Weng Fine Art submits additional Counter-Motion for the Annual General Meeting of artnet AG - Excessive Management Compensation needs to be capped

3 Aug. 2022 / Pressemitteilungen

Artnet AG (Artnet) is a leading company in the global art market and is engaged in the marketplace, media and data business. Weng Fine Art AG (WFA), together with its founder Rüdiger K. Weng, holds negative control of Artnet and is its largest shareholder alongside Galerie Neuendorf AG. As announced earlier, WFA and Rüdiger K. Weng are currently expanding their shareholding in Artnet towards 29,99 %.

Following a request by WFA, Artnet has scheduled their annual shareholders meeting (for the Fiscal Year 2021) for August 26, 2022. 

WFA has in the meanwhile submitted a further counter-proposal to the agenda of the Artnet management.

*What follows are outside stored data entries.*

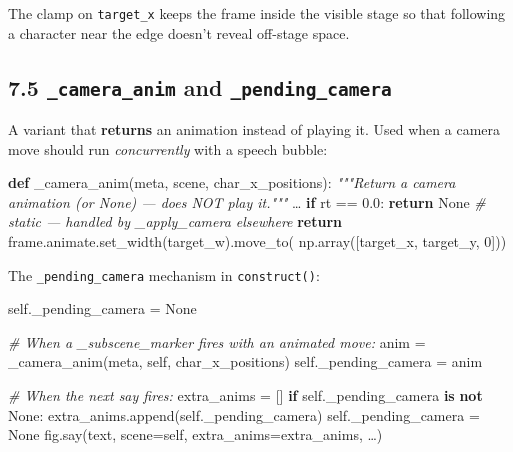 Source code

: \documentclass[
  11pt,
]{book}
\newenvironment{Shaded}{}{}
\newcommand{\CommentTok}[1]{\textcolor[rgb]{0.38,0.63,0.69}{\textit{#1}}}
\newcommand{\ControlFlowTok}[1]{\textcolor[rgb]{0.00,0.44,0.13}{\textbf{#1}}}
\newcommand{\DecValTok}[1]{\textcolor[rgb]{0.25,0.63,0.44}{#1}}
\newcommand{\FloatTok}[1]{\textcolor[rgb]{0.25,0.63,0.44}{#1}}
\newcommand{\KeywordTok}[1]{\textcolor[rgb]{0.00,0.44,0.13}{\textbf{#1}}}
\newcommand{\NormalTok}[1]{#1}
\newcommand{\OperatorTok}[1]{\textcolor[rgb]{0.40,0.40,0.40}{#1}}
\newcommand{\VariableTok}[1]{\textcolor[rgb]{0.10,0.09,0.49}{#1}}
\begin{document}
The clamp on \texttt{target\_x} keeps the frame inside the visible stage
so that following a character near the edge doesn't reveal off-stage
space.

\subsection{\texorpdfstring{7.5 \texttt{\_camera\_anim} and
\texttt{\_pending\_camera}}{7.5 \_camera\_anim and \_pending\_camera}}\label{camera_anim-and-_pending_camera}

A variant that \textbf{returns} an animation instead of playing it. Used
when a camera move should run \emph{concurrently} with a speech bubble:

\begin{Shaded}
\begin{Highlighting}[]
\KeywordTok{def}\NormalTok{ \_camera\_anim(meta, scene, char\_x\_positions):}
    \CommentTok{"""Return a camera animation (or None) — does NOT play it."""}
\NormalTok{    …}
    \ControlFlowTok{if}\NormalTok{ rt }\OperatorTok{==} \FloatTok{0.0}\NormalTok{:}
        \ControlFlowTok{return} \VariableTok{None}    \CommentTok{\# static — handled by \_apply\_camera elsewhere}
    \ControlFlowTok{return}\NormalTok{ frame.animate.set\_width(target\_w).move\_to(}
\NormalTok{        np.array([target\_x, target\_y, }\DecValTok{0}\NormalTok{]))}
\end{Highlighting}
\end{Shaded}

The \texttt{\_pending\_camera} mechanism in \texttt{construct()}:

\begin{Shaded}
\begin{Highlighting}[]
\VariableTok{self}\NormalTok{.\_pending\_camera }\OperatorTok{=} \VariableTok{None}

\CommentTok{\# When a \_subscene\_marker fires with an animated move:}
\NormalTok{anim }\OperatorTok{=}\NormalTok{ \_camera\_anim(meta, }\VariableTok{self}\NormalTok{, char\_x\_positions)}
\VariableTok{self}\NormalTok{.\_pending\_camera }\OperatorTok{=}\NormalTok{ anim}

\CommentTok{\# When the next \textasciigrave{}say\textasciigrave{} fires:}
\NormalTok{extra\_anims }\OperatorTok{=}\NormalTok{ []}
\ControlFlowTok{if} \VariableTok{self}\NormalTok{.\_pending\_camera }\KeywordTok{is} \KeywordTok{not} \VariableTok{None}\NormalTok{:}
\NormalTok{    extra\_anims.append(}\VariableTok{self}\NormalTok{.\_pending\_camera)}
    \VariableTok{self}\NormalTok{.\_pending\_camera }\OperatorTok{=} \VariableTok{None}
\NormalTok{fig.say(text, scene}\OperatorTok{=}\VariableTok{self}\NormalTok{, extra\_anims}\OperatorTok{=}\NormalTok{extra\_anims, …)}
\end{Highlighting}
\end{Shaded}
\end{document}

It is addressed to topic no. 6 of the Annual General Meeting "Approval of the reviewed compensation system for the members of the Management Board". The previous salary of the Artnet-CEO of USD 477k already seems inappropriately high for a company that has never turned over more than USD 25 million per year and has lost almost USD 1,000,000 in 2021. For comparison: Rüdiger K. Weng as the CEO of the highly profitable Weng Fine Art AG received a salary of only EUR 97,742 in 2021 (including retirement benefits). The additional USD 450k for the Neuendorf-CEO are beyond all economically reasonable dimensions given Artnet's loss situation and its weak cash position. As a result, WFA intends to limit the salary of the Artnet CEO to USD 450k, which is his base salary. Furthermore, the salary proposal presented by the management of Artnet with exactly the same content was rejected by a majority of shareholders at last year's Annual General Meeting. It has never been revised since then, meaning that the voting of the shareholder majority has been completely ignored by Artnet's management.

It is also noteworthy that the Artnet administration has been using the same auditor for about 20 years, which is contrary to the recommendation of the corporate governance codex. If one does not wish to accept this repeated violation of good corporate governance, one has to vote "no" on agenda topic no. 4.

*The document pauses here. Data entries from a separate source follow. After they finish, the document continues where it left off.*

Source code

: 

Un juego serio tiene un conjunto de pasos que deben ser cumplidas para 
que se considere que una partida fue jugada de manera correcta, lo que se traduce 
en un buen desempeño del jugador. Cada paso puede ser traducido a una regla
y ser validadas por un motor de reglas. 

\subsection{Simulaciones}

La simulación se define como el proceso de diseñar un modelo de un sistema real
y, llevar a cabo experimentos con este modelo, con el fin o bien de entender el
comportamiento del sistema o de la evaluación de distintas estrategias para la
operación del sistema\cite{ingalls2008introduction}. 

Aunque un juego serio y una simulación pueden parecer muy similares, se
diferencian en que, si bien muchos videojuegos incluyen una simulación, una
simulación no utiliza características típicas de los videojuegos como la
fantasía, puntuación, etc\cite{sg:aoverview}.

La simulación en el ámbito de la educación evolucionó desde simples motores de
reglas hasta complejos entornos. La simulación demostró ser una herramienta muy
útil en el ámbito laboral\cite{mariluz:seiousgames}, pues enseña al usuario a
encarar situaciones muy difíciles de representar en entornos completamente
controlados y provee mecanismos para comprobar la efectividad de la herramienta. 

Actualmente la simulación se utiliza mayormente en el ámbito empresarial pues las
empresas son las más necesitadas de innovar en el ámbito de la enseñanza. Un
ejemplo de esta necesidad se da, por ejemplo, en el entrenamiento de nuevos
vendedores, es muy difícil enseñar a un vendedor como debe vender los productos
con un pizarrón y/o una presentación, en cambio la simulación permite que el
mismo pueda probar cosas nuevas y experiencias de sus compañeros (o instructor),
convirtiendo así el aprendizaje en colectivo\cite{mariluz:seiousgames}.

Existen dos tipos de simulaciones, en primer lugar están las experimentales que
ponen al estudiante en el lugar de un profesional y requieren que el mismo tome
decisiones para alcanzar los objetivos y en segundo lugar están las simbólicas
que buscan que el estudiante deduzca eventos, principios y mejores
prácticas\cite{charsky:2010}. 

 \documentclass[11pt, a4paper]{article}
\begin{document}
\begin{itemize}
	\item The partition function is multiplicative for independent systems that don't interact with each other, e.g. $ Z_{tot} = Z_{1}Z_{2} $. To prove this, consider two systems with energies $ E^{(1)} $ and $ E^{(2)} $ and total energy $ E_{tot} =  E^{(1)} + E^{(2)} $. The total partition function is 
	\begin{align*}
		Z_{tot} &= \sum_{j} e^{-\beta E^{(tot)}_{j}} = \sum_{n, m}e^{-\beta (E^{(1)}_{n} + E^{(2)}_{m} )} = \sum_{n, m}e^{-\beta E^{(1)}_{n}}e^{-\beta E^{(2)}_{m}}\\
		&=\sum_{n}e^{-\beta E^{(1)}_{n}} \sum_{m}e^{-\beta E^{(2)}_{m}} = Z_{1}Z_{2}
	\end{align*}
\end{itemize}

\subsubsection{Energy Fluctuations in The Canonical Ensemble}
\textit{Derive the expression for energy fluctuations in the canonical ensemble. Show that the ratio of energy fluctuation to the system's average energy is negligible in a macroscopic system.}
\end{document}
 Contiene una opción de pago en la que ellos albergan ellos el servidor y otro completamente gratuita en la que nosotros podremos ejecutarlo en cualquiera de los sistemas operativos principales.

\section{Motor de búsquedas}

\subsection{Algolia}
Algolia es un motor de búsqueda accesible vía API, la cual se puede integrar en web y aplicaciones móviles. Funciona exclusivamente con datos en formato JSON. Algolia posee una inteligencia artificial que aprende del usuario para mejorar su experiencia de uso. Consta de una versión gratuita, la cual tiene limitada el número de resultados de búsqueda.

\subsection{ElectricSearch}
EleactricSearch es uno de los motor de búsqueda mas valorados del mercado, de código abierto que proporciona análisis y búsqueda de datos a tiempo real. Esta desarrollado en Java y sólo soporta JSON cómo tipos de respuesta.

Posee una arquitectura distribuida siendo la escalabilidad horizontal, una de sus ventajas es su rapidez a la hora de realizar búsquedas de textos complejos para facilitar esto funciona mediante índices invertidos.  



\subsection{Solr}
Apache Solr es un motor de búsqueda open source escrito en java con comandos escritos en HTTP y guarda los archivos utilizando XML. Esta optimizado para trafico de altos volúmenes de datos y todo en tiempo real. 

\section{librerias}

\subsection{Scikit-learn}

In the meantime, in addition to WFA, Mr. Andreas Langenscheidt has also submitted a counter-proposal for the election of Artnet's Board of Directors with the aim of having him elected to the Supervisory Board in replacement of current Board member Ms. Michaela Diener. WFA will support this proposal, as it considers Andreas Langenscheidt to be qualified for this role. During the past two years, it has unfortunately become apparent that Michaela Diener, who was appointed by the Neuendorf family, puts loyalty to the Neuendorf family, who are friends of hers, above the interests of Artnet and the majority of its shareholders.

On the other hand, WFA supports the re-election of the current Chairman of the Board of Directors, Pascal Decker. Based on its experience so far, WFA came to the conclusion that Mr. Decker is capable of balancing the interests of the various shareholder groups. 

A Board of Directors at Artnet consisting of Pascal Decker - Andreas Langenscheidt - Rüdiger K. Weng would represent all major shareholder groups and therefore be a balancing counterweight to the management dominated by the Neuendorf family. A Board of Directors composed in this way could control and advise the management of the company in the interest of all shareholders.  

WFA hopes to receive broad support from the shareholder base for WFA's counter-motions in order to enable Artnet to make a fresh start and pave the way to profitability.

Immediately after Artnet's Annual General Meeting, WFA will enter into open discussions with interested financial investors and competitors about their participation in Artnet and about Artnet’s future. From WFA's point of view, a potential takeover of Artnet by third parties supported by WFA will be one of the options to be examined for the further development of Artnet.